REQUIRED WORK
Where a line in the listing contains the string "agent", copy that line out.

DATA FOR THE TASK
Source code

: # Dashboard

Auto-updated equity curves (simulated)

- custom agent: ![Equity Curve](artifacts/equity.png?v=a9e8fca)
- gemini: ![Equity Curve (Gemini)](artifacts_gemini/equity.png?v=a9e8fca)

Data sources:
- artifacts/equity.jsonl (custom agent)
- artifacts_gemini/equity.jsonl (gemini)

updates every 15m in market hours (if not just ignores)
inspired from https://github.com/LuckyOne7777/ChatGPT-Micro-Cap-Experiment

RESPONSE TO THIS TASK
- custom agent: ![Equity Curve](artifacts/equity.png?v=a9e8fca)
- artifacts/equity.jsonl (custom agent)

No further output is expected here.